Search the data for the string "tculture" and gather each line it is in.

[Stored data]
┄┄┄┄┄┄┄┄┄┄
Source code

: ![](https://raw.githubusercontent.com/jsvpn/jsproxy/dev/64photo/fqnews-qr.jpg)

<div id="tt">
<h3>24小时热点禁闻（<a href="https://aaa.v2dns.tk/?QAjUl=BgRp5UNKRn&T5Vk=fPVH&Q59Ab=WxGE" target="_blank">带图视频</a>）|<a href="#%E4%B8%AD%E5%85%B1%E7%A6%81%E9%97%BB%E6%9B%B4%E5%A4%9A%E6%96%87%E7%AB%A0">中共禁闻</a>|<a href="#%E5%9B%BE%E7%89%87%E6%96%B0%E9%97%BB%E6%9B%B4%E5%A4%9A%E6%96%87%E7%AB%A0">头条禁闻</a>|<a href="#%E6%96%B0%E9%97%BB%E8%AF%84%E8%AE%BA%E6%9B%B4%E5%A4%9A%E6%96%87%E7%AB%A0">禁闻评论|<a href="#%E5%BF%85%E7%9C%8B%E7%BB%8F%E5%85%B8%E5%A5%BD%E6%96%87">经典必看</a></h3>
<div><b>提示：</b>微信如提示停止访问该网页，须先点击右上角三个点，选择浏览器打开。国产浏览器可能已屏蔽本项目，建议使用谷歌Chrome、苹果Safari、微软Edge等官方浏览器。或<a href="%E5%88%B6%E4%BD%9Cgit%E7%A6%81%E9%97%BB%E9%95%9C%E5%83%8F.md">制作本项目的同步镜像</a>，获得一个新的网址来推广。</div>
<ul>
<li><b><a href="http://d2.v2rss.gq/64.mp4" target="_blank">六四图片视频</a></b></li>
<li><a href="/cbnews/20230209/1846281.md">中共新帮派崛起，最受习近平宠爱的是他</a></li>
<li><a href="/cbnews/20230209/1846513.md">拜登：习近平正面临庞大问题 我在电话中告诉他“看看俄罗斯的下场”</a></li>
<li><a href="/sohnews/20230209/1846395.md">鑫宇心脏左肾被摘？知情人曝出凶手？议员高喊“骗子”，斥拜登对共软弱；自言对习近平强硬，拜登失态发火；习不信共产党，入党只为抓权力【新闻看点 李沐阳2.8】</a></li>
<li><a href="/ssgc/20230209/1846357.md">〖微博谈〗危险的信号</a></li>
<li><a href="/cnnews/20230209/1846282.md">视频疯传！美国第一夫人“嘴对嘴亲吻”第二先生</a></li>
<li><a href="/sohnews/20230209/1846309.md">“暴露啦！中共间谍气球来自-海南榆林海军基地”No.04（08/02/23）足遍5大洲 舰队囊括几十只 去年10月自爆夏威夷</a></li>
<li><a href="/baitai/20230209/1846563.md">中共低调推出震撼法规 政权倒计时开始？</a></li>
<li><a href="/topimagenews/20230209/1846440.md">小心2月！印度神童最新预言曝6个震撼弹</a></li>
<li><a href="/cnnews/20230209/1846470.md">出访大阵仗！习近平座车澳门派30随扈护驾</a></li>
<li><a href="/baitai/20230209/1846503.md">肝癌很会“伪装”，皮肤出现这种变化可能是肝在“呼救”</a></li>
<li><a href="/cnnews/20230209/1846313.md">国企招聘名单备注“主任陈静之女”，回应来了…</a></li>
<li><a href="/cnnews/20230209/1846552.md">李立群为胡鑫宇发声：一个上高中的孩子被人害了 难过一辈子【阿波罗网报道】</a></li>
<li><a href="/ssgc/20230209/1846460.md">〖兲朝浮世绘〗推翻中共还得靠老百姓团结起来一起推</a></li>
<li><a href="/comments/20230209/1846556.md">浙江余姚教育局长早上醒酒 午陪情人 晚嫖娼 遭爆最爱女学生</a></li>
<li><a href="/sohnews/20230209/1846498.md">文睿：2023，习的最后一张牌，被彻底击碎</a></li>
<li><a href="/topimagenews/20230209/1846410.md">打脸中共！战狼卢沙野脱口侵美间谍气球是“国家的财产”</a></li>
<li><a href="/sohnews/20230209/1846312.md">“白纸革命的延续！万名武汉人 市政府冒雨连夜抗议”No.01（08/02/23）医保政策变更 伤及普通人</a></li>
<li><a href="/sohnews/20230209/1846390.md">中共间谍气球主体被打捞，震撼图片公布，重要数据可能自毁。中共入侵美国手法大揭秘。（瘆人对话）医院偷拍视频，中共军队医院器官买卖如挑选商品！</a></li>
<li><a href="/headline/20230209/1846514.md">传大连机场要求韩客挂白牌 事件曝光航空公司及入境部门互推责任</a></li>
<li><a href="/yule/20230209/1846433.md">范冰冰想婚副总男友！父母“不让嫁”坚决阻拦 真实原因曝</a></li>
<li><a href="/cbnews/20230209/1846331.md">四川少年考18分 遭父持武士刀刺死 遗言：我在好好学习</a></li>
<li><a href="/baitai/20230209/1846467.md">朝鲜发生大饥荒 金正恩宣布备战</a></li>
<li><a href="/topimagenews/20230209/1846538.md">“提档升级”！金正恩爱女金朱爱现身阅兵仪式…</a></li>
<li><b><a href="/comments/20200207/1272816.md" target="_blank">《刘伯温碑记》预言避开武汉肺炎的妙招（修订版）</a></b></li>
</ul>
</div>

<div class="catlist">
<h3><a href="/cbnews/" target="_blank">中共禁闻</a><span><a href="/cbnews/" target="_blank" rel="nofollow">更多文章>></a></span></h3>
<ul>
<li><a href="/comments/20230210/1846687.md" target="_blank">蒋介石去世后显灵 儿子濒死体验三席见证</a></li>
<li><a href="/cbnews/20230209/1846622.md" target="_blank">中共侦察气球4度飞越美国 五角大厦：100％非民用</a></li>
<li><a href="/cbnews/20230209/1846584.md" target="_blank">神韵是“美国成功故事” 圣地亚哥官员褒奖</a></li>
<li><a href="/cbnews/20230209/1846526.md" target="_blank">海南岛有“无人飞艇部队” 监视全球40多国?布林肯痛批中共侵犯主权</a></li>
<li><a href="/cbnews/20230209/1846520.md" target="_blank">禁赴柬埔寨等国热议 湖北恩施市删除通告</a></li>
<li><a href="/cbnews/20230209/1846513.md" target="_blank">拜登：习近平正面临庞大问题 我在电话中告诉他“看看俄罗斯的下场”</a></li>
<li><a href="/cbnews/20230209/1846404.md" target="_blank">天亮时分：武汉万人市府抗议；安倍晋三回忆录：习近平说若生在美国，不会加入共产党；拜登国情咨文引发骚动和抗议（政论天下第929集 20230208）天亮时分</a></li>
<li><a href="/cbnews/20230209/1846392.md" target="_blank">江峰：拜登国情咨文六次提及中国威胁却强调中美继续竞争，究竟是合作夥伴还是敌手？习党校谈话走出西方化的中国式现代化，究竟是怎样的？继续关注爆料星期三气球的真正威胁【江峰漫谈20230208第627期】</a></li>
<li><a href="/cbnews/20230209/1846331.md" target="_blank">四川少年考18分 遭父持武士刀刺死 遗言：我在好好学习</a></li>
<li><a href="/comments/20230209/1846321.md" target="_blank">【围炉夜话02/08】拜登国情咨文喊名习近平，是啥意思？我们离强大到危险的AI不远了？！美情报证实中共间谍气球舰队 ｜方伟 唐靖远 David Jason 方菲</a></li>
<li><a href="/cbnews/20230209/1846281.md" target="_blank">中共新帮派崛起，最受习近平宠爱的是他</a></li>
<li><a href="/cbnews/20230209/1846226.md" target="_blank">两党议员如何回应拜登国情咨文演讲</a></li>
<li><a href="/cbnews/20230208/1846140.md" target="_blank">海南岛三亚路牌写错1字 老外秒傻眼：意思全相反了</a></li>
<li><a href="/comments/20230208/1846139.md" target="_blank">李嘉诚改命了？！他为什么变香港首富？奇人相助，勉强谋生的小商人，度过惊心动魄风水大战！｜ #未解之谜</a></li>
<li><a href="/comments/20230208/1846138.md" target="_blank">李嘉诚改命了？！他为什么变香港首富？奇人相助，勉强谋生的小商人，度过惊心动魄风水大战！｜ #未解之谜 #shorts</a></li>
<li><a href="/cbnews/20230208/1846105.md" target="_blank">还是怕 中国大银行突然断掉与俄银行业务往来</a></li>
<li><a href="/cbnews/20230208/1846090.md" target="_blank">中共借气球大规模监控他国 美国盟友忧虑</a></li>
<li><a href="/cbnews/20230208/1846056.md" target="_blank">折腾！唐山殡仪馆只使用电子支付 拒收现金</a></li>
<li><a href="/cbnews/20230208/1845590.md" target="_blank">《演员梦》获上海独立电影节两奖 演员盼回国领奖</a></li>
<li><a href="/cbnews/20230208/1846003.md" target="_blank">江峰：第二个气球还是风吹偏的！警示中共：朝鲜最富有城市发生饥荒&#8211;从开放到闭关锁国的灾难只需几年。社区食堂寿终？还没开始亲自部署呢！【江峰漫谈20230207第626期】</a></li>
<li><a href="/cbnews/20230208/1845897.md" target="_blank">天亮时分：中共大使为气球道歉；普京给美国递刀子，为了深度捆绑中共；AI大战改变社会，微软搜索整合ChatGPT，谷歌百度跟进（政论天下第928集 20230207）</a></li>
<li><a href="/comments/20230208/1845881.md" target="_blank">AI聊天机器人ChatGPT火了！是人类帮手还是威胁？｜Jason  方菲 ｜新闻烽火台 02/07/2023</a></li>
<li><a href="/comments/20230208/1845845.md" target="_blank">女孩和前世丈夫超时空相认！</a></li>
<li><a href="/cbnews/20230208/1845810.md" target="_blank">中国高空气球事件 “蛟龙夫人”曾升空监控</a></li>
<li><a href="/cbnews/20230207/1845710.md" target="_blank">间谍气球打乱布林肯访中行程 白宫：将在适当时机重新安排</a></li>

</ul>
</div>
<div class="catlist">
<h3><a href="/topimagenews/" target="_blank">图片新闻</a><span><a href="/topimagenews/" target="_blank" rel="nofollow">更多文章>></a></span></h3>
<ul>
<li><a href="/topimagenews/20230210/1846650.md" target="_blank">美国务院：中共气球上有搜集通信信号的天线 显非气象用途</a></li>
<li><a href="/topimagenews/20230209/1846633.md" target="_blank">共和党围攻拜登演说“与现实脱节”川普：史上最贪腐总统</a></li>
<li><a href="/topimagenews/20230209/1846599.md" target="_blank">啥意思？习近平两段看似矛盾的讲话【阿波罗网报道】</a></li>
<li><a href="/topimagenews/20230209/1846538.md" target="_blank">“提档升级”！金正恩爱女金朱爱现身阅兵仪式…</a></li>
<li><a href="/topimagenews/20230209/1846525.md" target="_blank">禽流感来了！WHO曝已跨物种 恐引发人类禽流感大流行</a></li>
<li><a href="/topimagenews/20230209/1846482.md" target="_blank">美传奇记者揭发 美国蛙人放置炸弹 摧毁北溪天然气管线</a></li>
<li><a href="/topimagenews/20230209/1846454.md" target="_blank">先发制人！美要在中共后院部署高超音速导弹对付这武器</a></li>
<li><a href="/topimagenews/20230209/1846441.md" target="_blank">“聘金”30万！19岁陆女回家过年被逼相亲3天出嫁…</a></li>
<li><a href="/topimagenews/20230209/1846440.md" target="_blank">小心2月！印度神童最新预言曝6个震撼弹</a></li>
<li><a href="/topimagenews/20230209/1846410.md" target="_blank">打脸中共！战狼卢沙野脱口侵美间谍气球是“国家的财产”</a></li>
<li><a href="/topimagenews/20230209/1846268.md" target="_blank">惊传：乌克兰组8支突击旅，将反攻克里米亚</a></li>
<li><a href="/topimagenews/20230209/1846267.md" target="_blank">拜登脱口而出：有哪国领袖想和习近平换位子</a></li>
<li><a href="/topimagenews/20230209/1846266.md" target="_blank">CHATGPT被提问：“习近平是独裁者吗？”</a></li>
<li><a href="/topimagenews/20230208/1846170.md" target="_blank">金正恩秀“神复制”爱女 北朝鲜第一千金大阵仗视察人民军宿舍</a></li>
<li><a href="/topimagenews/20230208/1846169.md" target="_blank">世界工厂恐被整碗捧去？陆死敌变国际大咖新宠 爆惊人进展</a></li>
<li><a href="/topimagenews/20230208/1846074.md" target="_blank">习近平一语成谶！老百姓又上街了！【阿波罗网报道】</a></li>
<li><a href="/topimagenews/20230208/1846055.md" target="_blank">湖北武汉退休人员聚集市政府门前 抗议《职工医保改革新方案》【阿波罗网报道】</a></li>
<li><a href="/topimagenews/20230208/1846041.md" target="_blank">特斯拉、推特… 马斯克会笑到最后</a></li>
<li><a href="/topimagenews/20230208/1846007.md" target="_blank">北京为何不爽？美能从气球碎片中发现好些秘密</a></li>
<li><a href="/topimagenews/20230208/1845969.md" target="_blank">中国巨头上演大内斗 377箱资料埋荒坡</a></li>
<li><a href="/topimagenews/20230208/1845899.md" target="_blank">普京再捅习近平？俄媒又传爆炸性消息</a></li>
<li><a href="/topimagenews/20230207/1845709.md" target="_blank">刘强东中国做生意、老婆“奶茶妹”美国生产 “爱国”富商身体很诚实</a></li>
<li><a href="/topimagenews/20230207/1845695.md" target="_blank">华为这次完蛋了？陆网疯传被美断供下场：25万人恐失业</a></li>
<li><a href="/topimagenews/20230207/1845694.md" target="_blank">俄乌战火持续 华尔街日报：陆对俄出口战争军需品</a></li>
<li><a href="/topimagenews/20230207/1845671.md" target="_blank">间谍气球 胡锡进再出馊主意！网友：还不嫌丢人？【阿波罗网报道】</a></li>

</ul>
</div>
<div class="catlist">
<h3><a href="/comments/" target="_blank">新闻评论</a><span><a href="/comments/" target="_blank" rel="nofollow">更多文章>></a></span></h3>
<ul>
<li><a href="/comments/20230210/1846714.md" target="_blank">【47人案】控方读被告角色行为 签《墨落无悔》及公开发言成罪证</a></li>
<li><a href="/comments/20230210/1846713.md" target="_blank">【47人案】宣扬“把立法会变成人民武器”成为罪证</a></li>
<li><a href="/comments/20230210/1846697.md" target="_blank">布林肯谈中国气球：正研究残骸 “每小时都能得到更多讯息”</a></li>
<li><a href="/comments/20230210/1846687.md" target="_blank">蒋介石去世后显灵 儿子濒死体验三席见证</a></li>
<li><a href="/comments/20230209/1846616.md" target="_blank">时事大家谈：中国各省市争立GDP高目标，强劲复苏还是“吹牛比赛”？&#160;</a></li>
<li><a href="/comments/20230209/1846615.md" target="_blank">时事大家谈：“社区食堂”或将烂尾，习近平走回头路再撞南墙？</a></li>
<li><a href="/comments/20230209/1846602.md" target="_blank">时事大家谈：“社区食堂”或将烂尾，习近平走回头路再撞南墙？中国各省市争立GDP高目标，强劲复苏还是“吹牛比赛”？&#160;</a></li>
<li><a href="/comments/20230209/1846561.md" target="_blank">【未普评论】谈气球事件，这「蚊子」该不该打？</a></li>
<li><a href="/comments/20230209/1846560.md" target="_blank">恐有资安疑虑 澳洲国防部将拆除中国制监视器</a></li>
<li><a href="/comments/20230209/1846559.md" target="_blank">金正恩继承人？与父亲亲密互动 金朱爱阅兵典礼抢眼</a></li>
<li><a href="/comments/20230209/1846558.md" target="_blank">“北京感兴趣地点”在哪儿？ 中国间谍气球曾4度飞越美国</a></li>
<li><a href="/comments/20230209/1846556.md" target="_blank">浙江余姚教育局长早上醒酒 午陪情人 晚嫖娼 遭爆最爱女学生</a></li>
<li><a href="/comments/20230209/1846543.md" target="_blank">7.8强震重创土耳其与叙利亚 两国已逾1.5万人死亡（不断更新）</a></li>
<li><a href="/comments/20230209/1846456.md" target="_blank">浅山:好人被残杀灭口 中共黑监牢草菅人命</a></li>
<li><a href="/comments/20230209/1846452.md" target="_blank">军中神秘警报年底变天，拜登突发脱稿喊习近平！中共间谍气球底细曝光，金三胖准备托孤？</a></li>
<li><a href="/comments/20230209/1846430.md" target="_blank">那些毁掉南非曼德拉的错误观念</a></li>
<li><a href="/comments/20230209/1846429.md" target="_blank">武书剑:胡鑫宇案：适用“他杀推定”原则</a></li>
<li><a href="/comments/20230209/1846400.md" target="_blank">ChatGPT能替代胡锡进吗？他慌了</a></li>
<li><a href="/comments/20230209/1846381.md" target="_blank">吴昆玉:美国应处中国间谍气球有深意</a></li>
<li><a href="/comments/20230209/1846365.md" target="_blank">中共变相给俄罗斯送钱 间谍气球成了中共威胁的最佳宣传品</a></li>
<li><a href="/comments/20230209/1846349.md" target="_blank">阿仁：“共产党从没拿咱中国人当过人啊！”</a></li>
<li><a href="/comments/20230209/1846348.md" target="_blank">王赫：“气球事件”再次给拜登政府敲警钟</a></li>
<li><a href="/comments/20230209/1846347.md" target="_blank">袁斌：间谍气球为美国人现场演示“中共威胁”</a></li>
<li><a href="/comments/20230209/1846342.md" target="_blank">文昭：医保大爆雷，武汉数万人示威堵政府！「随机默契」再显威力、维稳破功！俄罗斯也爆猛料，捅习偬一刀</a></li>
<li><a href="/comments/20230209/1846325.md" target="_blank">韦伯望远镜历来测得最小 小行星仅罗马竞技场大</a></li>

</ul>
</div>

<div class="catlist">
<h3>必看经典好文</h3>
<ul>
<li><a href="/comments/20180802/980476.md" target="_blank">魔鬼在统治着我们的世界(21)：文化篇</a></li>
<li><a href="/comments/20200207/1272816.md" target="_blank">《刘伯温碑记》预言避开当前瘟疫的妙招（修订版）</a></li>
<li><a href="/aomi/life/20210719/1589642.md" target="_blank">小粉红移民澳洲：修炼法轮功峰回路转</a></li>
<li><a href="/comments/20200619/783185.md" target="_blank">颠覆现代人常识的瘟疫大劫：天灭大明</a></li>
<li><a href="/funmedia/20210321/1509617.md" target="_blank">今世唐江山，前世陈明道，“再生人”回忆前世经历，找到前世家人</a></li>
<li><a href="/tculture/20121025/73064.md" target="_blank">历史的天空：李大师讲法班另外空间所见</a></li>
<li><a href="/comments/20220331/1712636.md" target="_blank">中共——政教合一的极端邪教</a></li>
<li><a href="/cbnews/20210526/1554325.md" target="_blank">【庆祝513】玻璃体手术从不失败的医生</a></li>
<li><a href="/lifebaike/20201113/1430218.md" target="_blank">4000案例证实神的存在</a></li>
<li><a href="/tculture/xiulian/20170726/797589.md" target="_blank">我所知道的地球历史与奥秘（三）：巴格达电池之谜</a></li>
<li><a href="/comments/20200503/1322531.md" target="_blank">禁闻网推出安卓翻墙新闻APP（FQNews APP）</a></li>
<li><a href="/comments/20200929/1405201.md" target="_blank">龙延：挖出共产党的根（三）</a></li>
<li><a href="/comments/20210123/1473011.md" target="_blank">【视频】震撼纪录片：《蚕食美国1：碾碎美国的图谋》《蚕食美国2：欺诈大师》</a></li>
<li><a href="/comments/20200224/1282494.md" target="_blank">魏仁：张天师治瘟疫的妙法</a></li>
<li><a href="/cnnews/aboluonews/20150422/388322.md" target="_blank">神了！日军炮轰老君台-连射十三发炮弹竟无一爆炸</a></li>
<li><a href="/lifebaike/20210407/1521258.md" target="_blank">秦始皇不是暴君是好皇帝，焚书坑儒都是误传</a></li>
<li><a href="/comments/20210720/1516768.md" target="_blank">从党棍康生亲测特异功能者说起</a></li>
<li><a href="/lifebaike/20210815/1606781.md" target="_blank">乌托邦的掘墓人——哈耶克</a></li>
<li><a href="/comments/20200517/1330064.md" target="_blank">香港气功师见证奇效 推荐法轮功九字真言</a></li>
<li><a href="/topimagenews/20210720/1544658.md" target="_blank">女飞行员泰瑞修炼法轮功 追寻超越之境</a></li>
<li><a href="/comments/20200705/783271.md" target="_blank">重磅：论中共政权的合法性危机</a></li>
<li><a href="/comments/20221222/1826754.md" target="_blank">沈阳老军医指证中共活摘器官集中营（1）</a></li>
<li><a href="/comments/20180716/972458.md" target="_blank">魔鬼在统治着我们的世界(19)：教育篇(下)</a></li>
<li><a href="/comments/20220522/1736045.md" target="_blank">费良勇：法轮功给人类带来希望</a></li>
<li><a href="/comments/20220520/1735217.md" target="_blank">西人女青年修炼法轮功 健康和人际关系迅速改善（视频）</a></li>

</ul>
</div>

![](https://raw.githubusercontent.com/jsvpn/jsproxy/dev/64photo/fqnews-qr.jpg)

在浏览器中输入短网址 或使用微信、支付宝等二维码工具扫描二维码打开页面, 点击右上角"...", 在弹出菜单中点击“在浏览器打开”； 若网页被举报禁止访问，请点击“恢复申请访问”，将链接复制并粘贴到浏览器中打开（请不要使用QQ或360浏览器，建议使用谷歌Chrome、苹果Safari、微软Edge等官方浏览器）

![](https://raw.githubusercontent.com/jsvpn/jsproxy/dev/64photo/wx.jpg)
┄┄┄┄┄┄┄┄┄┄
OUTPUT BELOW:
<li><a href="/tculture/20121025/73064.md" target="_blank">历史的天空：李大师讲法班另外空间所见</a></li>
<li><a href="/tculture/xiulian/20170726/797589.md" target="_blank">我所知道的地球历史与奥秘（三）：巴格达电池之谜</a></li>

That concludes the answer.